The quantum emission spectra of rapidly-rotating Kerr black holes: discrete or continuous?

TL;DR

This paper investigates whether the quantum emission spectra of rapidly-rotating Kerr black holes are discrete or continuous, finding that natural broadening likely causes the spectra to appear continuous despite an underlying discrete energy spectrum.

Contribution

It extends Bekenstein and Mukhanov's analysis to Kerr black holes, showing that high angular momentum leads to spectral blending due to broadening effects.

Findings

For Kerr black holes with high spin, emission lines are effectively blended.

The ratio of broadening to spectral line spacing increases with angular momentum.

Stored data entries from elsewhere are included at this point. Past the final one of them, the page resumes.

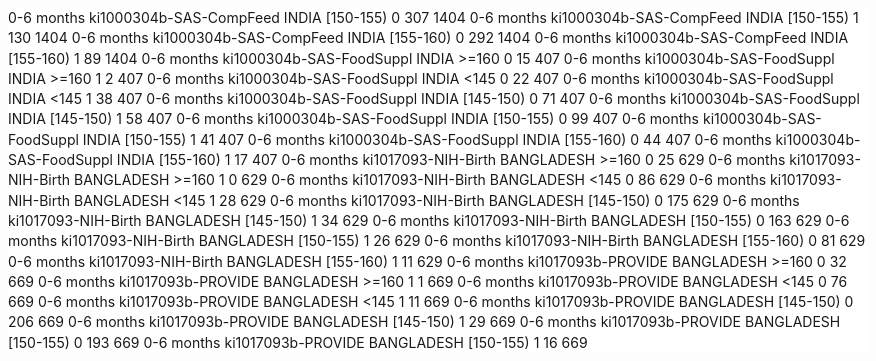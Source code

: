 0-6 months    ki1000304b-SAS-CompFeed    INDIA                          [150-155)               0      307    1404
0-6 months    ki1000304b-SAS-CompFeed    INDIA                          [150-155)               1      130    1404
0-6 months    ki1000304b-SAS-CompFeed    INDIA                          [155-160)               0      292    1404
0-6 months    ki1000304b-SAS-CompFeed    INDIA                          [155-160)               1       89    1404
0-6 months    ki1000304b-SAS-FoodSuppl   INDIA                          >=160                   0       15     407
0-6 months    ki1000304b-SAS-FoodSuppl   INDIA                          >=160                   1        2     407
0-6 months    ki1000304b-SAS-FoodSuppl   INDIA                          <145                    0       22     407
0-6 months    ki1000304b-SAS-FoodSuppl   INDIA                          <145                    1       38     407
0-6 months    ki1000304b-SAS-FoodSuppl   INDIA                          [145-150)               0       71     407
0-6 months    ki1000304b-SAS-FoodSuppl   INDIA                          [145-150)               1       58     407
0-6 months    ki1000304b-SAS-FoodSuppl   INDIA                          [150-155)               0       99     407
0-6 months    ki1000304b-SAS-FoodSuppl   INDIA                          [150-155)               1       41     407
0-6 months    ki1000304b-SAS-FoodSuppl   INDIA                          [155-160)               0       44     407
0-6 months    ki1000304b-SAS-FoodSuppl   INDIA                          [155-160)               1       17     407
0-6 months    ki1017093-NIH-Birth        BANGLADESH                     >=160                   0       25     629
0-6 months    ki1017093-NIH-Birth        BANGLADESH                     >=160                   1        0     629
0-6 months    ki1017093-NIH-Birth        BANGLADESH                     <145                    0       86     629
0-6 months    ki1017093-NIH-Birth        BANGLADESH                     <145                    1       28     629
0-6 months    ki1017093-NIH-Birth        BANGLADESH                     [145-150)               0      175     629
0-6 months    ki1017093-NIH-Birth        BANGLADESH                     [145-150)               1       34     629
0-6 months    ki1017093-NIH-Birth        BANGLADESH                     [150-155)               0      163     629
0-6 months    ki1017093-NIH-Birth        BANGLADESH                     [150-155)               1       26     629
0-6 months    ki1017093-NIH-Birth        BANGLADESH                     [155-160)               0       81     629
0-6 months    ki1017093-NIH-Birth        BANGLADESH                     [155-160)               1       11     629
0-6 months    ki1017093b-PROVIDE         BANGLADESH                     >=160                   0       32     669
0-6 months    ki1017093b-PROVIDE         BANGLADESH                     >=160                   1        1     669
0-6 months    ki1017093b-PROVIDE         BANGLADESH                     <145                    0       76     669
0-6 months    ki1017093b-PROVIDE         BANGLADESH                     <145                    1       11     669
0-6 months    ki1017093b-PROVIDE         BANGLADESH                     [145-150)               0      206     669
0-6 months    ki1017093b-PROVIDE         BANGLADESH                     [145-150)               1       29     669
0-6 months    ki1017093b-PROVIDE         BANGLADESH                     [150-155)               0      193     669
0-6 months    ki1017093b-PROVIDE         BANGLADESH                     [150-155)               1       16     669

Rapidly-rotating black holes likely have smeared, continuum-like emission spectra.

Abstract

Bekenstein and Mukhanov (BM) have suggested that, in a quantum theory of gravity, black holes may have discrete emission spectra. Using the time-energy uncertainty principle they have also shown that, for a (non-rotating) Schwarzschild black hole, the natural broadening $\delta\omega$ of the black-hole emission lines is expected to be small on the scale set by the characteristic frequency spacing $\Delta\omega$ of the spectral lines: $\zeta^{\text{Sch}}\equiv\delta\omega/\Delta\omega\ll1$. BM have therefore concluded that the expected discrete emission lines of the quantized Schwarzschild black hole are unlikely to overlap. In this paper we calculate the characteristic dimensionless ratio $\zeta(\bar a)\equiv\delta\omega/\Delta\omega$ for the predicted BM emission spectra of rapidly-rotating Kerr black holes (here $\bar a\equiv J/M^2$ is the dimensionless angular momentum of the black hole). It is shown that $\zeta(\bar a)$ is an increasing function of the black-hole angular momentum. In particular, we find that the quantum emission lines of Kerr black holes in the regime $\bar a\gtrsim 0.9$ are characterized by the dimensionless ratio $\zeta(\bar a)\gtrsim1$ and are therefore effectively blended together. Our results thus suggest that, even if the underlying mass (energy) spectrum of these rapidly-rotating Kerr black holes is fundamentally discrete as suggested by Bekenstein and Mukhanov, the natural broadening phenomenon (associated with the time-energy uncertainty principle) is expected to smear the black-hole radiation spectrum into a continuum.